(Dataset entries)
··········

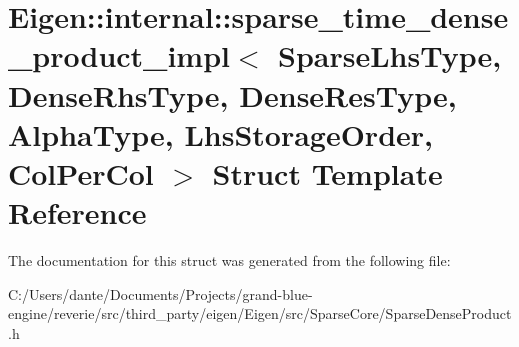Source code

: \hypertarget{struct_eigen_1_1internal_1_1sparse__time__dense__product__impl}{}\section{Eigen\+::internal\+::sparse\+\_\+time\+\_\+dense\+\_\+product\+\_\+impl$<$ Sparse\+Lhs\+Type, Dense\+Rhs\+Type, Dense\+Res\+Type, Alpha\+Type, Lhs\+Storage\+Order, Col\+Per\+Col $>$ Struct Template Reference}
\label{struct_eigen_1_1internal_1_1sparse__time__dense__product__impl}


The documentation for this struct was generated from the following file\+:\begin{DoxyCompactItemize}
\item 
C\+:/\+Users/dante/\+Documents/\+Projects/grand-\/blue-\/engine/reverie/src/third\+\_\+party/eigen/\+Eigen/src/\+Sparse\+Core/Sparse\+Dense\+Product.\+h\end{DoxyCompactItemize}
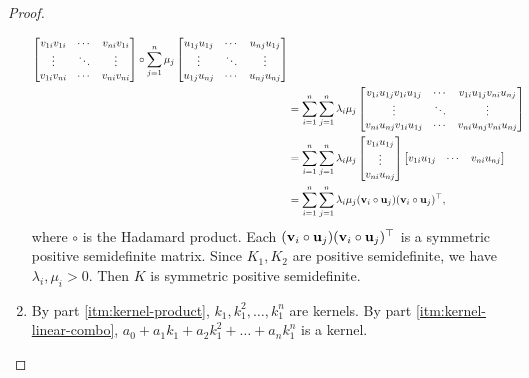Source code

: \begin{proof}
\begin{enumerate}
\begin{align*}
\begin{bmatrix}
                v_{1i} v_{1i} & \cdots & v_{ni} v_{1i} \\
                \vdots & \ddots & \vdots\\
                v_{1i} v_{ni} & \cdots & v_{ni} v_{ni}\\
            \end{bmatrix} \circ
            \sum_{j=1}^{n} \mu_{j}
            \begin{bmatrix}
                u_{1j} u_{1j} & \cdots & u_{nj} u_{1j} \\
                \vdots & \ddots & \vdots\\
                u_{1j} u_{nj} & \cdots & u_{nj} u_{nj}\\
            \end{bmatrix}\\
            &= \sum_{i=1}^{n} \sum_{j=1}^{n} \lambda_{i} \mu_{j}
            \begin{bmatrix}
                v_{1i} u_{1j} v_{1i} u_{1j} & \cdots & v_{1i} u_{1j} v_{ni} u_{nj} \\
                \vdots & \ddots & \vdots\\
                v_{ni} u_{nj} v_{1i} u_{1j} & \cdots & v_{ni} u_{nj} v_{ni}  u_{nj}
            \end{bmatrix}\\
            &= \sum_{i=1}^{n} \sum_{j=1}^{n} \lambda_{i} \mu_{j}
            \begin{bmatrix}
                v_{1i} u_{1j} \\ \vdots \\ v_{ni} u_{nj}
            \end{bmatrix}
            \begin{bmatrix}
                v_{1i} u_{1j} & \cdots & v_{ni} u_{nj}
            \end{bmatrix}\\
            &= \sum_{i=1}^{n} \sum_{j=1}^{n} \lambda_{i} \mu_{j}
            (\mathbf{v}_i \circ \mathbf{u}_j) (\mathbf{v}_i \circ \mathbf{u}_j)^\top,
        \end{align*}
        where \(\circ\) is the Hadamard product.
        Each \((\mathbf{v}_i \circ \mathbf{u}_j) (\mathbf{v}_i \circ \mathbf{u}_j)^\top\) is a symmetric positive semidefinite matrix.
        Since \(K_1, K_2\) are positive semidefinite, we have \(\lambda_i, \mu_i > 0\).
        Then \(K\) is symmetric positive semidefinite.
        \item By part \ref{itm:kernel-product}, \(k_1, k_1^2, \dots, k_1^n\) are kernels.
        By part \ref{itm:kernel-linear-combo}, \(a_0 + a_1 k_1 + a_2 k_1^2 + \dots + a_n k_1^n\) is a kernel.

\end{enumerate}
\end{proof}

··········

TASK ITEM: Pull out every line above that holds the word "circ".

RESULT BELOW:
            \end{bmatrix} \circ
            (\mathbf{v}_i \circ \mathbf{u}_j) (\mathbf{v}_i \circ \mathbf{u}_j)^\top,
        where \(\circ\) is the Hadamard product.
        Each \((\mathbf{v}_i \circ \mathbf{u}_j) (\mathbf{v}_i \circ \mathbf{u}_j)^\top\) is a symmetric positive semidefinite matrix.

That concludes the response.